HOSPITALS in Oxfordshire are failing targets for screening elderly patients for dementia, potentially missing hundreds of cases every month.

According to targets set by NHS England, all hospitals should screen at least 90 per cent of emergency patients over the age of 75 for early signs of dementia.

This takes the form of a few simple questions, or a quick cognitive test.

But in July only 63.27 per cent of patients who went to Oxford University Hospitals Trust (OUHT) hospitals were screened – 26.73 per cent below the target and well below the national average of 87 per cent.

Martina Kane, a senior policy officer at the Alzheimer’s Society, said that early diagnosis can dramatically improve patient’s quality of life: “Hospital staff should be asking a question that will pick up whether there are any problems or signs of dementia that they or their relatives should be concerned about.

“Then people can be assessed properly and diagnosed properly and get the support and care that they need.

“There are drugs that work for about 40 per cent of patients that slow down the progression of the disease, but they work best in the early stages.

“If you can pick up patients early they have still got the opportunity to plan their own lives and decide what they want as the disease progresses.”

The trust’s interim medical director Tony Berendt admitted at its board meeting on Wednesday: “We have not made very much progress. We are going to need to do more than we have already done about making sure this screening is being driven through. This needs more attention.”

Age UK has estimated that 7,500 people over the age of 65 in Oxfordshire have some form of dementia, with only a third of those having been diagnosed.

Michaela McQuaid’s mother-in-law Joyce Dunn , 71, was diagnosed two years ago after 10 years of suffering. Ms McQuaid, 44, from Iffley, said: “We had to wait for a diagnosis until we could cope no more and she had a breakdown in front of the doctor.

“It was a constant battle.

“She didn’t sleep and we had to take all the mirrors out of the house because she didn’t recognise herself.”

She added that carers benefit from an early diagnosis as well as patients: Rachel Coney, chief executive of Healthwatch Oxfordshire, said: “Elderly patients and those with dementia are particularly vulnerable and rely on the health and care services OUHT provides to correctly diagnose health issues.

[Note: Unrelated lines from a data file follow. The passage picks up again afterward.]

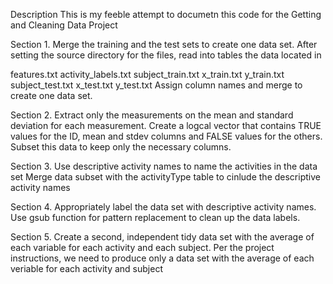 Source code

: Description This is my feeble attempt to documetn this code for the Getting and Cleaning Data Project


Section 1. Merge the training and the test sets to create one data set. After setting the source directory for the files, read into tables the data located in

features.txt activity_labels.txt subject_train.txt x_train.txt y_train.txt subject_test.txt x_test.txt y_test.txt Assign column names and merge to create one data set.

Section 2. Extract only the measurements on the mean and standard deviation for each measurement. Create a logcal vector that contains TRUE values for the ID, mean and stdev columns and FALSE values for the others. Subset this data to keep only the necessary columns.

Section 3. Use descriptive activity names to name the activities in the data set Merge data subset with the activityType table to cinlude the descriptive activity names

Section 4. Appropriately label the data set with descriptive activity names. Use gsub function for pattern replacement to clean up the data labels.

Section 5. Create a second, independent tidy data set with the average of each variable for each activity and each subject. Per the project instructions, we need to produce only a data set with the average of each veriable for each activity and subject
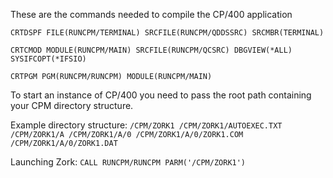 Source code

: 
These are the commands needed to compile the CP/400 application

`
CRTDSPF FILE(RUNCPM/TERMINAL) SRCFILE(RUNCPM/QDDSSRC) SRCMBR(TERMINAL)
`

`
CRTCMOD MODULE(RUNCPM/MAIN) SRCFILE(RUNCPM/QCSRC) DBGVIEW(*ALL) SYSIFCOPT(*IFSIO)
`

`
CRTPGM PGM(RUNCPM/RUNCPM) MODULE(RUNCPM/MAIN)
`

To start an instance of CP/400 you need to pass the root
path containing your CPM directory structure.

Example directory structure:
`
/CPM/ZORK1
/CPM/ZORK1/AUTOEXEC.TXT
/CPM/ZORK1/A
/CPM/ZORK1/A/0
/CPM/ZORK1/A/0/ZORK1.COM
/CPM/ZORK1/A/0/ZORK1.DAT
`

Launching Zork:
`
CALL RUNCPM/RUNCPM PARM('/CPM/ZORK1') 
`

“Healthwatch Oxfordshire will continue to work with the elderly and dementia patients to ensure their voices and concerns are heard by the OUHT.”

Oxford East MP Andrew Smith said: “It’s clearly important that elderly patients have this screening. I am taking it up with the hospital chief executives.”

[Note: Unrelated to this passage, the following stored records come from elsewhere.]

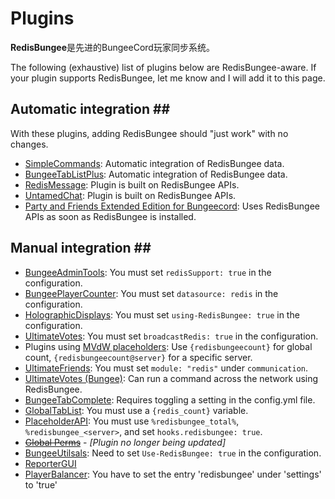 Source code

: # Plugins

**RedisBungee**是先进的BungeeCord玩家同步系统。

The following \(exhaustive\) list of plugins below are RedisBungee-aware. If your plugin supports RedisBungee, let me know and I will add it to this page.

## Automatic integration \#\#

With these plugins, adding RedisBungee should "just work" with no changes.

* [SimpleCommands](http://www.spigotmc.org/resources/simplecommands.289/): Automatic integration of RedisBungee data.
* [BungeeTabListPlus](http://www.spigotmc.org/resources/bungeetablistplus.313/): Automatic integration of RedisBungee data.
* [RedisMessage](http://www.spigotmc.org/resources/redismessage.9260/): Plugin is built on RedisBungee APIs.
* [UntamedChat](http://www.spigotmc.org/resources/untamedchat.2520/): Plugin is built on RedisBungee APIs.
* [Party and Friends Extended Edition for Bungeecord](https://www.spigotmc.org/resources/party-and-friends-extended-edition-for-bungeecord-example-server-hexagonmc-eu.10123/): Uses RedisBungee APIs as soon as RedisBungee is installed.

## Manual integration \#\#

* [BungeeAdminTools](http://www.spigotmc.org/resources/bungee-admin-tools.444/): You must set `redisSupport: true` in the configuration.
* [BungeePlayerCounter](http://www.spigotmc.org/resources/bungeeplayercounter.269/): You must set `datasource: redis` in the configuration.
* [HolographicDisplays](http://dev.bukkit.org/bukkit-plugins/holographic-displays/): You must set `using-RedisBungee: true` in the configuration.
* [UltimateVotes](http://www.spigotmc.org/resources/ultimatevotes-1-8-spigot-bungeecord.516/): You must set `broadcastRedis: true` in the configuration.
* Plugins using [MVdW placeholders](http://www.spigotmc.org/wiki/mvdw-placeholders/): Use `{redisbungeecount}` for global count, `{redisbungeecount@server}` for a specific server.
* [UltimateFriends](http://www.spigotmc.org/resources/ultimate-friends.3964/): You must set `module: "redis"` under `communication`.
* [UltimateVotes \(Bungee\)](http://www.spigotmc.org/resources/ultimatevotes-1-8-spigot-bungeecord-uuid.516/): Can run a command across the network using RedisBungee.
* [BungeeTabComplete](http://www.spigotmc.org/resources/bungeetabcomplete.7328/): Requires toggling a setting in the config.yml file.
* [GlobalTabList](http://www.spigotmc.org/resources/globaltablist.1117/): You must use a `{redis_count}` variable.
* [PlaceholderAPI](https://www.spigotmc.org/resources/placeholderapi.6245/): You must use `%redisbungee_total%`, `%redisbungee_<server>`, and set `hooks.redisbungee: true`.
* [~~Global Perms~~](https://www.spigotmc.org/resources/global-perms.9932/) - _\[Plugin no longer being updated\]_
* [BungeeUtilsals](https://www.spigotmc.org/resources/bungeeutilisals.7865/): Need to set `Use-RedisBungee: true` in the configuration.
* [ReporterGUI](https://www.spigotmc.org/resources/reportergui.8596/)
* [PlayerBalancer](https://www.spigotmc.org/resources/10788/): You have to set the entry 'redisbungee' under 'settings' to 'true'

OUHT spokesman Richard Maynard said: “The figures for general medicine and geratology, to which the majority of older frail patients are admitted, are consistently more than 80 per cent.

“However, the OUHT has adopted a policy of introducing the screening across all areas of the trust rather than in selected areas, which requires raising awareness in areas that traditionally have not looked after large numbers of frail, older patients. We have a dementia strategy which is currently out for wider consultation with staff and the trust is receiving feedback.

“It should be coming to the next trust board.”

'SERVICE SHOULD BE COMPULSORY'

ELENI Frangou, from Summertown, is a medical statistician working on two clinical trials finding a treatment for Alzheimer’s. Her grandmother Eleni Hatzikyriacou, 85, suffers from dementia.

The 26-year-old said: “I think if the screening is added as a compulsory test for over 75s then the medical staff should have to carry it out.”

Talking about her grandmother, who lives in Cyprus, she said: “She was formally diagnosed two years ago and moved into a home in January. She had to be monitored 24 hours a day so that she would eat something, have a shower and change into clean clothes.”